Fourth, as noted above, our approach presupposes the use of a standard pipeline across all subjects. One potentially attractive alternative to choosing such a rigid processing pipeline is the use of subject-specific processing pipelines. While they have yet to be validated in rsfc-MRI data, advanced tools exist that would allow heterogeneous samples to receive tailored preprocessing in a data-driven manner (Zhang et al., 2009; Strother et al., 2002; Churchill et al., 2012a). It will be of great interest to ascertain whether such tools can be adapted towards specific use in rsfc-MRI data, and scaled to accommodate very large imaging-genomic datasets.
Fifth, a potentially important issue not addressed in the current work is the statistical implications of the practice of extracting connectivity measures in the form of correlations from the residual timeseries data following confound regression.

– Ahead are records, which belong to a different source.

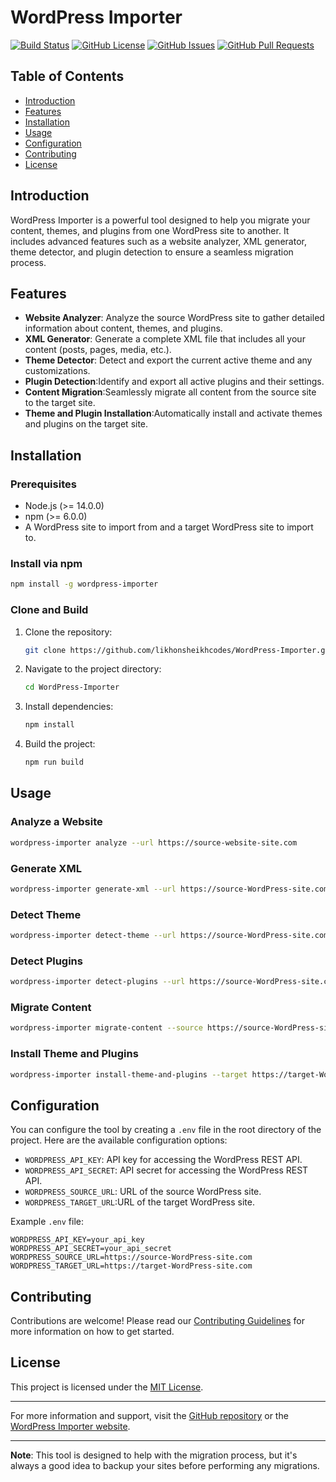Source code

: # WordPress Importer

[![Build Status](https://travis-ci.org/likhonsheikhcodes/WordPress-Importer.svg?branch=main)](https://travis-ci.org/likhonsheikhcodes/WordPress-Importer)
[![GitHub License](https://img.shields.io/github/license/likhonsheikhcodes/WordPress-Importer)](https://github.com/likhonsheikhcodes/WordPress-Importer/blob/main/LICENSE)
[![GitHub Issues](https://img.shields.io/github/issues/likhonsheikhcodes/WordPress-Importer)](https://github.com/likhonsheikhcodes/WordPress-Importer/issues)
[![GitHub Pull Requests](https://img.shields.io/github/pulls/likhonsheikhcodes/WordPress-Importer)](https://github.com/likhonsheikhcodes/WordPress-Importer/pulls)

## Table of Contents
- [Introduction](#introduction)
- [Features](#features)
- [Installation](#installation)
- [Usage](#usage)
- [Configuration](#configuration)
- [Contributing](#contributing)
- [License](#license)

## Introduction

WordPress Importer is a powerful tool designed to help you migrate your content, themes, and plugins from one WordPress site to another. It includes advanced features such as a website analyzer, XML generator, theme detector, and plugin detection to ensure a seamless migration process.

## Features

- **Website Analyzer**: Analyze the source WordPress site to gather detailed information about content, themes, and plugins.
- **XML Generator**: Generate a complete XML file that includes all your content (posts, pages, media, etc.).
- **Theme Detector**: Detect and export the current active theme and any customizations.
- **Plugin Detection**:Identify and export all active plugins and their settings.
- **Content Migration**:Seamlessly migrate all content from the source site to the target site.
- **Theme and Plugin Installation**:Automatically install and activate themes and plugins on the target site.

## Installation

### Prerequisites
- Node.js (>= 14.0.0)
- npm (>= 6.0.0)
- A WordPress site to import from and a target WordPress site to import to.

### Install via npm
```bash
npm install -g wordpress-importer
```

### Clone and Build
1. Clone the repository:
   ```bash
   git clone https://github.com/likhonsheikhcodes/WordPress-Importer.git
   ```
2. Navigate to the project directory:
   ```bash
   cd WordPress-Importer
   ```
3. Install dependencies:
   ```bash
   npm install
   ```
4. Build the project:
   ```bash
   npm run build
   ```

## Usage

### Analyze a Website
```bash
wordpress-importer analyze --url https://source-website-site.com
```

### Generate XML
```bash
wordpress-importer generate-xml --url https://source-WordPress-site.com --output output.xml
```

### Detect Theme
```bash
wordpress-importer detect-theme --url https://source-WordPress-site.com --output theme.zip
```

### Detect Plugins
```bash
wordpress-importer detect-plugins --url https://source-WordPress-site.com --output plugins.zip
```

### Migrate Content
```bash
wordpress-importer migrate-content --source https://source-WordPress-site.com --target https://target-WordPress-site.com --xml output.xml
```

### Install Theme and Plugins
```bash
wordpress-importer install-theme-and-plugins --target https://target-WordPress-site.com --theme theme.zip --plugins plugins.zip
```

## Configuration

You can configure the tool by creating a `.env` file in the root directory of the project. Here are the available configuration options:

- `WORDPRESS_API_KEY`: API key for accessing the WordPress REST API.
- `WORDPRESS_API_SECRET`: API secret for accessing the WordPress REST API.
- `WORDPRESS_SOURCE_URL`: URL of the source WordPress site.
- `WORDPRESS_TARGET_URL`:URL of the target WordPress site.

Example `.env` file:
```env
WORDPRESS_API_KEY=your_api_key
WORDPRESS_API_SECRET=your_api_secret
WORDPRESS_SOURCE_URL=https://source-WordPress-site.com
WORDPRESS_TARGET_URL=https://target-WordPress-site.com
```

## Contributing

Contributions are welcome! Please read our [Contributing Guidelines](CONTRIBUTING.md) for more information on how to get started.

## License

This project is licensed under the [MIT License](LICENSE).

---

For more information and support, visit the [GitHub repository](https://github.com/likhonsheikhcodes/WordPress-Importer) or the [WordPress Importer website](https://wordpress-importer.vercel.app).

---

**Note**: This tool is designed to help with the migration process, but it's always a good idea to backup your sites before performing any migrations.
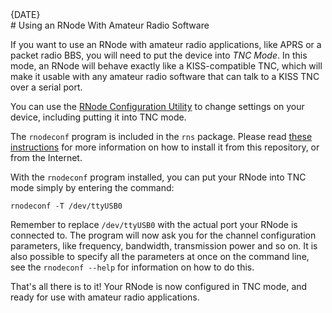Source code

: [date]: <> (2023-01-07)
[title]: <> (Using an RNode With Amateur Radio Software)
[image]: <> (images/g4p.webp)
[excerpt]: <> (If you want to use an RNode with amateur radio applications, like APRS or a packet radio BBS, you will need to put the device into TNC Mode. In this mode, an RNode will behave exactly like a KISS-compatible TNC, which will make it usable with any amateur radio software.)
<div class="article_date">{DATE}</div>
# Using an RNode With Amateur Radio Software

If you want to use an RNode with amateur radio applications, like APRS or a packet radio BBS, you will need to put the device into *TNC Mode*. In this mode, an RNode will behave exactly like a KISS-compatible TNC, which will make it usable with any amateur radio software that can talk to a KISS TNC over a serial port.

You can use the [RNode Configuration Utility]({ASSET_PATH}m/using.html#the-rnodeconf-utility) to change settings on your device, including putting it into TNC mode. 

The `rnodeconf` program is included in the `rns` package. Please read [these instructions]({ASSET_PATH}s_rns.html) for more information on how to install it from this repository, or from the Internet.

With the `rnodeconf` program installed, you can put your RNode into TNC mode simply by entering the command:

```
rnodeconf -T /dev/ttyUSB0
```

Remember to replace `/dev/ttyUSB0` with the actual port your RNode is connected to. The program will now ask you for the channel configuration parameters, like frequency, bandwidth, transmission power and so on. It is also possible to specify all the parameters at once on the command line, see the `rnodeconf --help` for information on how to do this.

That's all there is to it! Your RNode is now configured in TNC mode, and ready for use with amateur radio applications.

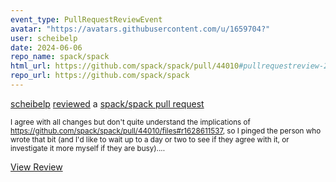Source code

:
 ```yaml
---
event_type: PullRequestReviewEvent
avatar: "https://avatars.githubusercontent.com/u/1659704?"
user: scheibelp
date: 2024-06-06
repo_name: spack/spack
html_url: https://github.com/spack/spack/pull/44010#pullrequestreview-2100575848
repo_url: https://github.com/spack/spack
---
```


<a href='https://github.com/scheibelp' target='_blank'>scheibelp</a> <a href='https://github.com/spack/spack/pull/44010#pullrequestreview-2100575848' target='_blank'>reviewed</a> a <a href='https://github.com/spack/spack/pull/44010' target='_blank'>spack/spack pull request</a>

<small>I agree with all changes but don't quite understand the implications of https://github.com/spack/spack/pull/44010/files#r1628611537, so I pinged the person who wrote that bit (and I'd like to wait up to a day or two to see if they agree with it, or investigate it more myself if they are busy)....</small>

<a href='https://github.com/spack/spack/pull/44010#pullrequestreview-2100575848' target='_blank'>View Review</a>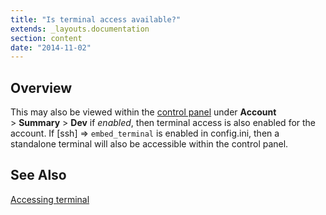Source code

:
```yaml
---
title: "Is terminal access available?"
extends: _layouts.documentation
section: content
date: "2014-11-02"
---
```


## Overview

This may also be viewed within the [control panel](/docs/control-panel/logging-into-the-control-panel/ "Logging into the control panel") under **Account** > **Summary** > **Dev** if _enabled_, then terminal access is also enabled for the account. If \[ssh\] => `embed_terminal` is enabled in config.ini, then a standalone terminal will also be accessible within the control panel.

## See Also

[Accessing terminal](/docs/terminal/accessing-terminal/ "Accessing terminal")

One consequence of this standard practice is the loss of information regarding degrees of freedom: the connectivity measure obtained from the residual data does not consider nor penalize the number of regressors used during confound regression. This may be of particular concern when subjects have timeseries of different initial length, the timeseries are shortened via scrubbing to disparate durations, or divergent numbers of regressors are used during confound regression. This effect is not likely to be substantial for short timeseries acquisitions where the amount of data lost to scrubbing is limited by requirements that a minimum amount of real data remains after scrubbing or spike regression (in this case, 4 minutes). In the present dataset, the statistical significance of correlation values calculated from 80 timepoints (the floor) or 120 timepoints (the maximum) are quite similar. However, with a very long acquisition timeseries a situation could arise where a high proportion of data might be removed by scrubbing, producing cases where a subject with 5 minutes of data was being compared to another subject with 1 hour of data. In such cases, it seems likely that the current standard of calculating Pearson’s correlations from residual timeseries would need to be modified. Options include corrections for degrees of freedom (such as the Bartlett correction, see Van Dijk et al., 2010) or alternate approaches such as such as calculating connectivity through regressions where scrubbing or despiking is performed simultaneously, thus allowing information regarding signal variance and degrees of freedom to be retained. Furthermore, such regressions could integrate autocorrelation correction procedures (as implemented in neuroimaging packages such as FSL; Woolrich et al., 2009), which account for the lack of temporal independence in fMRI timeseries data that violate the assumptions of Pearson’s correlations. Additionally, an alternative utilizing generalized estimated equations that account for temporal dependence (D’Angelo et al., 2011) has recently been proposed and may merit wider application.
Sixth, while we did not find a benefit for the use of voxelwise displacement parameters in confound regression, this does not preclude their potential effectiveness in general. For example, voxelwise displacement parameters may be beneficial for analyses of connections between specific nodes where displacements are particularly divergent and thus poorly captured by whole-brain motion parameters. Additionally, it is possible that externally-recorded motion tracking (Tremblay et al., 2005) may provide superior performance and better estimation of voxelwise displacement.
Seventh, while we focused on the effects of in-scanner head motion on functional connectivity, physiologic signals such as heart and respiration rate also have a substantial influence on rsfc-MRI data (Auer, 2008; Birn et al., 2006; Chang and Glover, 2009; Shmueli et al., 2007). Methods exist for the control of such signals, and should be considered alongside methods to reduce the influence of motion artifact in rsfc-MRI data (Jones et al., 2008; Glover et al., 2000; Churchill et al., 2012a).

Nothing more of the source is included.